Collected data
________

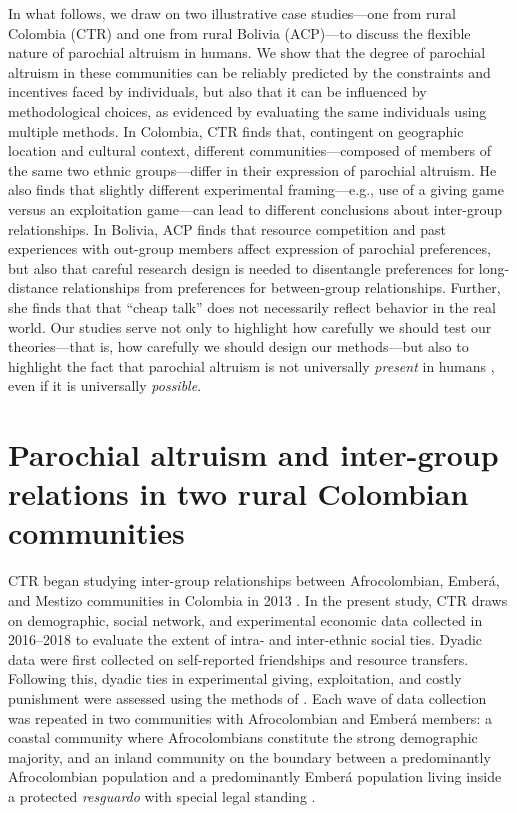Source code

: \documentclass[bibauthoryear]{aa}
\begin{document}
In what follows, we draw on two illustrative case studies---one from rural Colombia (CTR) and one from rural Bolivia (ACP)---to discuss the flexible nature of parochial altruism in humans. We show that the degree of parochial altruism in these communities can be reliably predicted by the constraints and incentives faced by individuals, but also that it can be influenced by methodological choices, as evidenced by evaluating the same individuals using multiple methods. In Colombia, CTR finds that, contingent on  geographic location and cultural context, different communities---composed of members of the same two ethnic groups---differ in their expression of parochial altruism. He also finds that slightly different experimental framing---e.g., use of a giving game versus an exploitation game---can lead to different conclusions about inter-group relationships. In Bolivia, ACP finds that resource competition and past experiences with out-group members affect expression of parochial preferences, but also that careful research design is needed to disentangle preferences for long-distance relationships from preferences for between-group relationships. Further, she finds that that ``cheap talk'' does not necessarily reflect behavior in the real world. Our studies serve not only to highlight how carefully we should test our theories---that is, how carefully we should design our methods---but also to highlight the fact that parochial altruism is not universally \textit{present} in humans \citep[e.g.,][] {brewer1976ethnocentrism}, even if it is universally \textit{possible}.

\section{Parochial altruism and inter-group relations in two rural Colombian communities}
CTR began studying inter-group relationships between  Afrocolombian, Ember\'a, and  Mestizo communities in Colombia in 2013 \citep{ross2015frequency}. In the present study, CTR draws on demographic, social network, and experimental economic data collected in 2016--2018 to evaluate the extent of intra- and inter-ethnic social ties. Dyadic data were first collected on self-reported friendships and resource transfers. Following this, dyadic ties in experimental giving, exploitation, and costly punishment were assessed using the methods of \citet{gervais2017rich}. Each wave of data collection was repeated in two communities with Afrocolombian and Ember\'a members: a coastal community where Afrocolombians constitute the strong demographic majority, and an inland community \citep[previously studied by][]{Cay73} on the boundary between a predominantly Afrocolombian population and a predominantly Ember\'a population living inside  a protected \emph{resguardo} with special legal standing \citep{MORAVERA2016}.
\end{document}
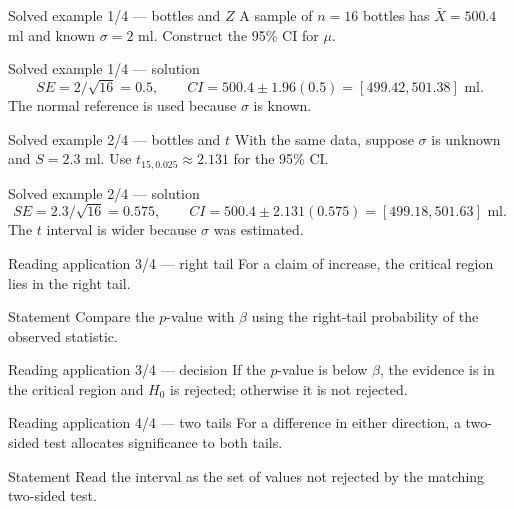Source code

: \documentclass[10pt,aspectratio=169]{beamer}
\begin{document}
\begin{frame}{Solved example 1/4 --- bottles and $Z$}
  \footnotesize
  A sample of $n=16$ bottles has $\bar X=500.4$ ml and known $\sigma=2$ ml.
  Construct the 95\% CI for $\mu$.
\end{frame}

\begin{frame}{Solved example 1/4 --- solution}
  \footnotesize
  \[
    SE=2/\sqrt{16}=0.5,\qquad
    CI=500.4\pm1.96(0.5)=[499.42,501.38]\text{ ml}.
  \]
  The normal reference is used because $\sigma$ is known.
\end{frame}

\begin{frame}{Solved example 2/4 --- bottles and $t$}
  \footnotesize
  With the same data, suppose $\sigma$ is unknown and $S=2.3$ ml. Use
  $t_{15,0.025}\approx2.131$ for the 95\% CI.
\end{frame}

\begin{frame}{Solved example 2/4 --- solution}
  \footnotesize
  \[
    SE=2.3/\sqrt{16}=0.575,\qquad
    CI=500.4\pm2.131(0.575)=[499.18,501.63]\text{ ml}.
  \]
  The $t$ interval is wider because $\sigma$ was estimated.
\end{frame}

\begin{frame}{Reading application 3/4 --- right tail}
  \footnotesize
  For a claim of increase, the critical region lies in the right tail.
  \begin{block}{Statement}
    Compare the $p$-value with $\beta$ using the right-tail probability of the
    observed statistic.
  \end{block}
\end{frame}

\begin{frame}{Reading application 3/4 --- decision}
  \footnotesize
  If the $p$-value is below $\beta$, the evidence is in the critical region and
  $H_0$ is rejected; otherwise it is not rejected.
\end{frame}

\begin{frame}{Reading application 4/4 --- two tails}
  \footnotesize
  For a difference in either direction, a two-sided test allocates significance
  to both tails.
  \begin{block}{Statement}
    Read the interval as the set of values not rejected by the matching
    two-sided test.
  \end{block}
\end{frame}
\end{document}
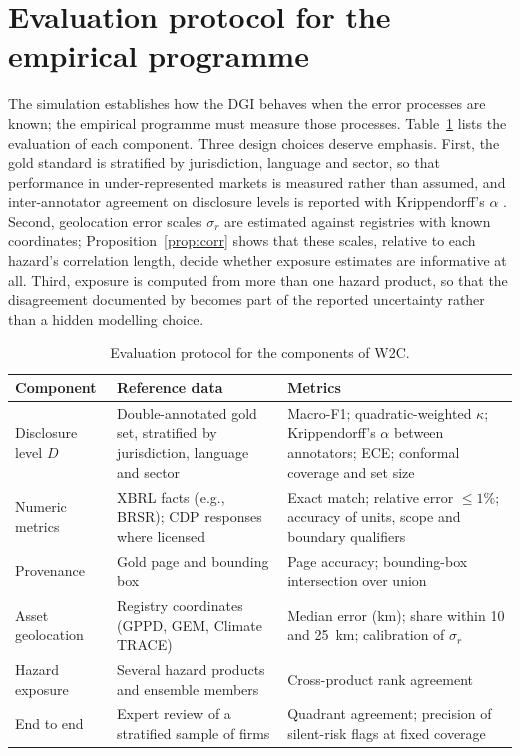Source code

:\documentclass{article}
\theoremstyle{plain}
\theoremstyle{definition}
\begin{document}
\section{Evaluation protocol for the empirical programme}
\label{sec:eval}

The simulation establishes how the DGI behaves when the error processes are known; the empirical programme must measure those processes. Table~\ref{tab:protocol} lists the evaluation of each component. Three design choices deserve emphasis. First, the gold standard is stratified by jurisdiction, language and sector, so that performance in under-represented markets is measured rather than assumed, and inter-annotator agreement on disclosure levels is reported with Krippendorff's $\alpha$ \citep{krippendorff2004content}. Second, geolocation error scales $\sigma_r$ are estimated against registries with known coordinates; Proposition~\ref{prop:corr} shows that these scales, relative to each hazard's correlation length, decide whether exposure estimates are informative at all. Third, exposure is computed from more than one hazard product, so that the disagreement documented by \citet{hain2022physical} becomes part of the reported uncertainty rather than a hidden modelling choice.

\begin{table}[t]
\caption{Evaluation protocol for the components of W2C.}
\label{tab:protocol}
\centering
\small
\begin{tabularx}{\textwidth}{@{}l>{\raggedright\arraybackslash}X>{\raggedright\arraybackslash}X@{}}
\toprule
Component & Reference data & Metrics \\
\midrule
Disclosure level $D$ & Double-annotated gold set, stratified by jurisdiction, language and sector & Macro-F1; quadratic-weighted $\kappa$; Krippendorff's $\alpha$ between annotators; ECE; conformal coverage and set size \\
Numeric metrics & XBRL facts (e.g., BRSR); CDP responses where licensed & Exact match; relative error $\leq 1\%$; accuracy of units, scope and boundary qualifiers \\
Provenance & Gold page and bounding box & Page accuracy; bounding-box intersection over union \\
Asset geolocation & Registry coordinates (GPPD, GEM, Climate TRACE) & Median error (km); share within 10 and 25~km; calibration of $\sigma_r$ \\
Hazard exposure & Several hazard products and ensemble members & Cross-product rank agreement \\
End to end & Expert review of a stratified sample of firms & Quadrant agreement; precision of silent-risk flags at fixed coverage \\
\bottomrule
\end{tabularx}
\end{table}
\end{document}
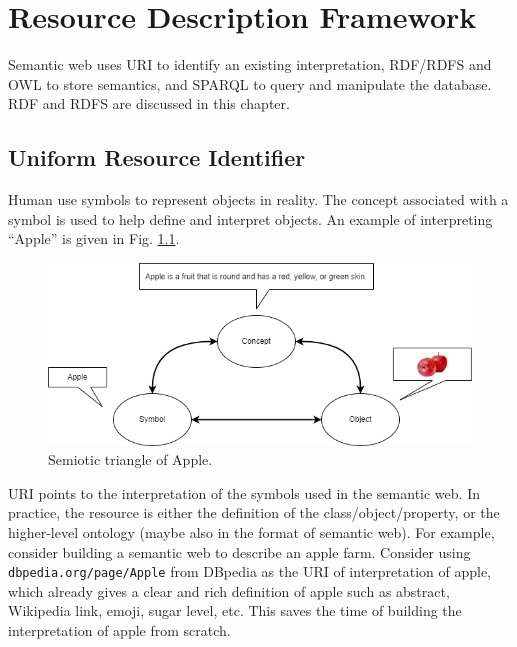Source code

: \chapter{Resource Description Framework}

Semantic web uses URI to identify an existing interpretation, RDF/RDFS and OWL to store semantics, and SPARQL to query and manipulate the database. RDF and RDFS are discussed in this chapter.

\section{Uniform Resource Identifier}

Human use symbols to represent objects in reality. The concept associated with a symbol is used to help define and interpret objects. An example of interpreting ``Apple'' is given in Fig. \ref{fig:semiotictriangle}.
\begin{figure}[htbp]
	\centering
	\includegraphics[width=\textwidth]{./chapters/ch-semanticwebarchitecture/figures/semiotic_triangle.png}
	\caption{Semiotic triangle of Apple.}
	\label{fig:semiotictriangle}
\end{figure}

URI points to the interpretation of the symbols used in the semantic web. In practice, the resource is either the definition of the class/object/property, or the higher-level ontology (maybe also in the format of semantic web). For example, consider building a semantic web to describe an apple farm. Consider using \texttt{dbpedia.org/page/Apple} from DBpedia as the URI of interpretation of apple, which already gives a clear and rich definition of apple such as abstract, Wikipedia link, emoji, sugar level, etc. This saves the time of building the interpretation of apple from scratch.

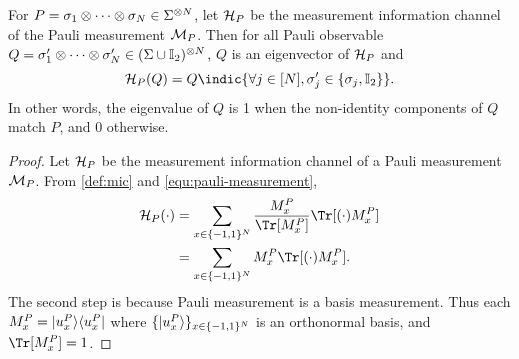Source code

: \begin{lemma}
\label{lem:pauli-mic-eigen}
    For $P=\sigma_1\otimes\cdots\otimes \sigma_{{N}}\in \Sigma^{\otimes {N}}$, let $\mathcal{H}_P$ be the measurement information channel of the Pauli measurement $\mathcal{M}_P$. Then for all Pauli observable $Q=\sigma_1'\otimes\cdots\otimes \sigma_{{N}}'\in(\Sigma\cup \mathbb{I}_2)^{\otimes {N}}$, $Q$ is an eigenvector of $\mathcal{H}_P$ and
    \[
\Luders_P(Q)=Q\indic{\forall j\in[\nqubits], \sigma_j'\in\{\sigma_j,\eye_2\}}.
    \]
    In other words, the eigenvalue of ${Q}$ is 1 when the non-identity components of $Q$ match $P$, and 0 otherwise. 
\end{lemma}
\begin{proof}
 Let $\mathcal{H}_P$ be the measurement information channel of a Pauli measurement $\mathcal{M}_{P}$. From \cref{def:mic} and \cref{equ:pauli-measurement},
\begin{align*}
    \Luders_P(\cdot)&=\sum_{x\in\{-1,1\}^{\nqubits}}\frac{M_x^{P}}{\Tr[M_x^P]}\Tr[(\cdot)M_x^P]\\
    &=\sum_{x\in\{-1,1\}^{\nqubits}}M_x^{P}\Tr[(\cdot)M_x^P].
\end{align*}
The second step is because Pauli measurement is a basis measurement. Thus each $M_x^P=|{u_x^P}\rangle\langle{u_x^P}|$ where $\{|{u_x^P}\rangle\}_{x\in\{-1,1\}^{{N}}}$ is an orthonormal basis, and $\Tr[M_x^P]=1$.


\end{proof}
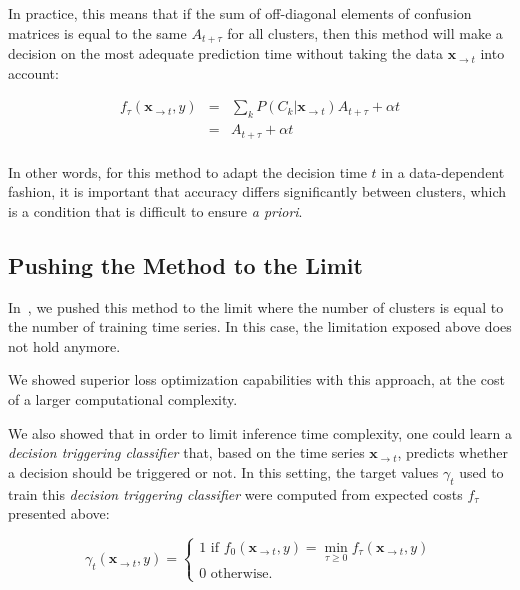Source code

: In practice, this means that if the sum of off-diagonal elements of confusion
matrices is equal to the same $A_{t+\tau}$ for all clusters, then this method
will make a decision on the most adequate prediction time without taking the
data $\mathbf{x}_{\rightarrow t}$ into account:

\begin{eqnarray}
    f_\tau(\mathbf{x}_{\rightarrow t}, y) &=&
        \sum_k P(C_k | \mathbf{x}_{\rightarrow t})
        A_{t+\tau}
        + \alpha t \\
     &=&
        A_{t+\tau} + \alpha t \\
\end{eqnarray}

In other words, for this method to adapt the decision time $t$ in a
data-dependent fashion, it is important that accuracy differs
significantly between clusters, which is a condition that is difficult to ensure
\emph{a priori}.

\subsection{Pushing the Method to the Limit}

In~\cite{tavenard:halshs-01339007}, we pushed this method to the limit
where the number of clusters is equal to the number of training time series.
In this case, the limitation exposed above does not hold anymore.

We showed superior loss optimization capabilities with this approach, at the
cost of a larger computational complexity.

We also showed that in order to limit inference time complexity, one could
learn a \emph{decision triggering classifier} that, based on the time series
$\mathbf{x}_{\rightarrow t}$, predicts whether a decision should be triggered
or not.
In this setting, the target values $\gamma_t$ used to train this
\emph{decision triggering classifier}
were computed from expected costs $f_\tau$ presented above:

\begin{equation}
    \gamma_t(\mathbf{x}_{\rightarrow t}, y) = \left\{
        \begin{array}{l}
            1 \text{ if } f_{0}(\mathbf{x}_{\rightarrow t}, y) =
                \min_{\tau \geq 0} f_{\tau}(\mathbf{x}_{\rightarrow t}, y) \\
            0 \text{ otherwise. }
        \end{array} \right.
\end{equation}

________

__DIRECTIONS__.
Would you please filter the lines above and copy every one that includes "mathbf"?

__ANSWER TO THIS PROBLEM__.
data $\mathbf{x}_{\rightarrow t}$ into account:
    f_\tau(\mathbf{x}_{\rightarrow t}, y) &=&
        \sum_k P(C_k | \mathbf{x}_{\rightarrow t})
$\mathbf{x}_{\rightarrow t}$, predicts whether a decision should be triggered
    \gamma_t(\mathbf{x}_{\rightarrow t}, y) = \left\{
            1 \text{ if } f_{0}(\mathbf{x}_{\rightarrow t}, y) =
                \min_{\tau \geq 0} f_{\tau}(\mathbf{x}_{\rightarrow t}, y) \\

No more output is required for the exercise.